Binary Search Recursive Approach in DSA Go - Time & Space Complexity
We want to understand how fast the recursive binary search finds a number in a sorted list.
How does the time it takes change as the list gets bigger?
Analyze the time complexity of the following code snippet.
func binarySearch(arr []int, target, low, high int) int {
if low > high {
return -1
}
mid := low + (high - low) / 2
if arr[mid] == target {
return mid
} else if arr[mid] > target {
return binarySearch(arr, target, low, mid-1)
} else {
return binarySearch(arr, target, mid+1, high)
}
}
This code searches for a target number in a sorted list by repeatedly dividing the search range in half.
Identify the loops, recursion, array traversals that repeat.
- Primary operation: Recursive call that halves the search range each time.
- How many times: The search range is halved each call, repeating until the range is empty or target found.

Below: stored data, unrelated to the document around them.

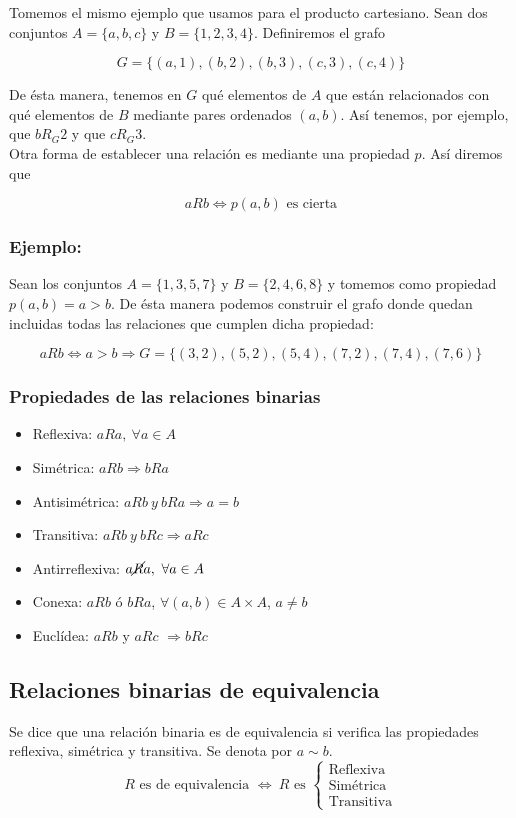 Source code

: \documentclass[0_algebra.tex]{subfiles}
\begin{document}
Tomemos el mismo ejemplo que usamos para el producto cartesiano. Sean dos conjuntos $A=\lbrace a,b,c \rbrace$ y $B=\lbrace 1,2,3,4 \rbrace$. Definiremos el grafo

$$
G=\lbrace (a,1),(b,2),(b,3),(c,3),(c,4) \rbrace
$$

De ésta manera, tenemos en $G$ qué elementos de $A$ que están relacionados con qué elementos de $B$ mediante pares ordenados $(a,b)$. Así tenemos, por ejemplo, que $bR_G2$ y que $cR_G3$.\\

Otra forma de establecer una relación es mediante una propiedad $p$. Así diremos que

$$
aRb \Leftrightarrow p(a,b) \text{ es cierta}
$$

\subsubsection*{Ejemplo:}

Sean los conjuntos $A=\lbrace 1,3,5,7 \rbrace$ y $B=\lbrace 2,4,6,8 \rbrace$ y tomemos como propiedad $p(a,b)=a>b$. De ésta manera podemos construir el grafo donde quedan incluidas todas las relaciones que cumplen dicha propiedad:

$$
aRb \Leftrightarrow a>b \Rightarrow G=\lbrace(3,2),(5,2),(5,4),(7,2),(7,4),(7,6) \rbrace
$$

\newpage
\subsubsection*{Propiedades de las relaciones binarias}
\begin{itemize}
\item Reflexiva: $aRa,\ \forall a \in A$
\item Simétrica: $aRb \Rightarrow bRa$
\item Antisimétrica: $aRb\ y\ bRa \Rightarrow a=b$
\item Transitiva: $aRb\ y\ bRc \Rightarrow aRc$
\item Antirreflexiva: $a\cancel{R} a,\ \forall a \in A$
\item Conexa: $aRb$ ó $bRa$, $\forall (a,b) \in A\times A$, $a\not = b$
\item Euclídea: $aRb$ y $aRc$ $\Rightarrow bRc$
\end{itemize}

\subsection*{Relaciones binarias de equivalencia}
Se dice que una relación binaria es de equivalencia si verifica las propiedades reflexiva, simétrica y transitiva. Se denota por $a \sim b$.
$$
R \text{ es de equivalencia } \Leftrightarrow \ R \text{ es }
\begin{cases}
\text{Reflexiva}\\
\text{Simétrica}\\
\text{Transitiva}
\end{cases}
$$
\end{document}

Each step cuts the list size roughly in half, so the number of steps grows slowly as the list grows.
| Input Size (n) | Approx. Operations |
|---|---|
| 10 | About 4 steps |
| 100 | About 7 steps |
| 1000 | About 10 steps |
Pattern observation: Doubling the list size adds only one extra step.
Time Complexity: O(log n)
This means the search time grows slowly, adding just a few more steps even if the list gets much bigger.
[X] Wrong: "Binary search checks every item one by one, so it takes as long as the list size."
[OK] Correct: Binary search skips half the list each time, so it does not check every item, making it much faster.
Understanding binary search time helps you explain efficient searching clearly and confidently in interviews.
"What if the list was not sorted? How would the time complexity of searching change?"